President Trump on Jan. 5 signed into law legislation aimed at improving access to clinical trials for communities of color and decreasing health disparities.
The Henrietta Lacks Enhancing Cancer Research Act works to increase access and remove barriers to participation in federally sponsored cancer clinical trials among communities that are traditionally underrepresented.

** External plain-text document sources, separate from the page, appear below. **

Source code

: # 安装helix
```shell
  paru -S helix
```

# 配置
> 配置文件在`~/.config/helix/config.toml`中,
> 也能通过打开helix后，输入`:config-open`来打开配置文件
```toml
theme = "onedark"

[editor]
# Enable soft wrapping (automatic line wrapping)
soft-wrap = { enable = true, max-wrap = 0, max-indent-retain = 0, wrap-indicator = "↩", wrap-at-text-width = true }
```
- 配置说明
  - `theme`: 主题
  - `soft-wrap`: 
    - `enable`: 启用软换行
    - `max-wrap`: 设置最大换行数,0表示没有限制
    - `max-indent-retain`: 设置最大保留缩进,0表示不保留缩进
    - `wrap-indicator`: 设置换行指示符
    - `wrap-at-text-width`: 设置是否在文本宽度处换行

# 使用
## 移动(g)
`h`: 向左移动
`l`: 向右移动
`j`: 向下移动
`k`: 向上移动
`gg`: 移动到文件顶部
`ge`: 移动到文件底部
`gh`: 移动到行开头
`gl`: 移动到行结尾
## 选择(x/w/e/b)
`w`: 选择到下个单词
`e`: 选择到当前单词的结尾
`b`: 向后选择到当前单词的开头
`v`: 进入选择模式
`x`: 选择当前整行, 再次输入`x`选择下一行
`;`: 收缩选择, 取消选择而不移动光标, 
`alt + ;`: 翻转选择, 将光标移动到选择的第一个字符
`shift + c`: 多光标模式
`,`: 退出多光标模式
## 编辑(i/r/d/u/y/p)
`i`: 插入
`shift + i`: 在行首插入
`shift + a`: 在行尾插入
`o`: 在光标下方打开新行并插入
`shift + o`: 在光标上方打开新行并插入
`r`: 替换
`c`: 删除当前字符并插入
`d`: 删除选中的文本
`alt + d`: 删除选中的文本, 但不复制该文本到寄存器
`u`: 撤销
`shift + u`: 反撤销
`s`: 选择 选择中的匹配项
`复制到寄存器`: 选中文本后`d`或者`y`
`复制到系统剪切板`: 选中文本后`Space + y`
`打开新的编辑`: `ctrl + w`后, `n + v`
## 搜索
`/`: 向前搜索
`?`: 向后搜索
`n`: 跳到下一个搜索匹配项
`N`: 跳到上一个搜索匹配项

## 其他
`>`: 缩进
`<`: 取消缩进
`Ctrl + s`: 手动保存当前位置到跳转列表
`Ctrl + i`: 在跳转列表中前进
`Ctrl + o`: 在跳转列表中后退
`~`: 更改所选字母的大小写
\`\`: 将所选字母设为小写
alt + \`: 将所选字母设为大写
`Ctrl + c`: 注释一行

It directs the federal government to study policies that impact diverse participation in federally sponsored cancer clinical trials nationwide and recommend potential policy changes that would reduce barriers and make it easier for patients from diverse backgrounds to enroll in clinical trials.
The legislation is named after Henrietta Lacks, a Black woman from Maryland who died from cervical cancer in 1951, and whose cells were taken without her knowledge or consent during her treatment at Johns Hopkins Hospital. They have been used to develop some of modern medicine’s most important breakthroughs, including the development of the polio vaccine and treatments for cancer, HIV/AIDS, and Parkinson’s disease.
Lacks’ grandson, Alfred Lacks Carter, shared a guest blog
on his grandmother’s legacy on ACS CAN’s Cancer CANdor blog on fightcancer.org
Advancing the legislation was one of the legislative asks during the American Cancer Society Cancer Action Network’s (ACS CAN) National Leadership Summit and Lobby Day in September and an important part of ACS CAN’s work to reduce health disparities and ensure that everyone has a fair and just opportunity to prevent, find, treat and survive cancer.
In a press statement,
ACS CAN President Lisa A. Lacasse said, “ACS CAN is honored to have had the chance to work with Congress and the Lacks Family on this bill . . . We cannot achieve our mission of a world with less cancer until we reduce the burden of this disease across all communities.”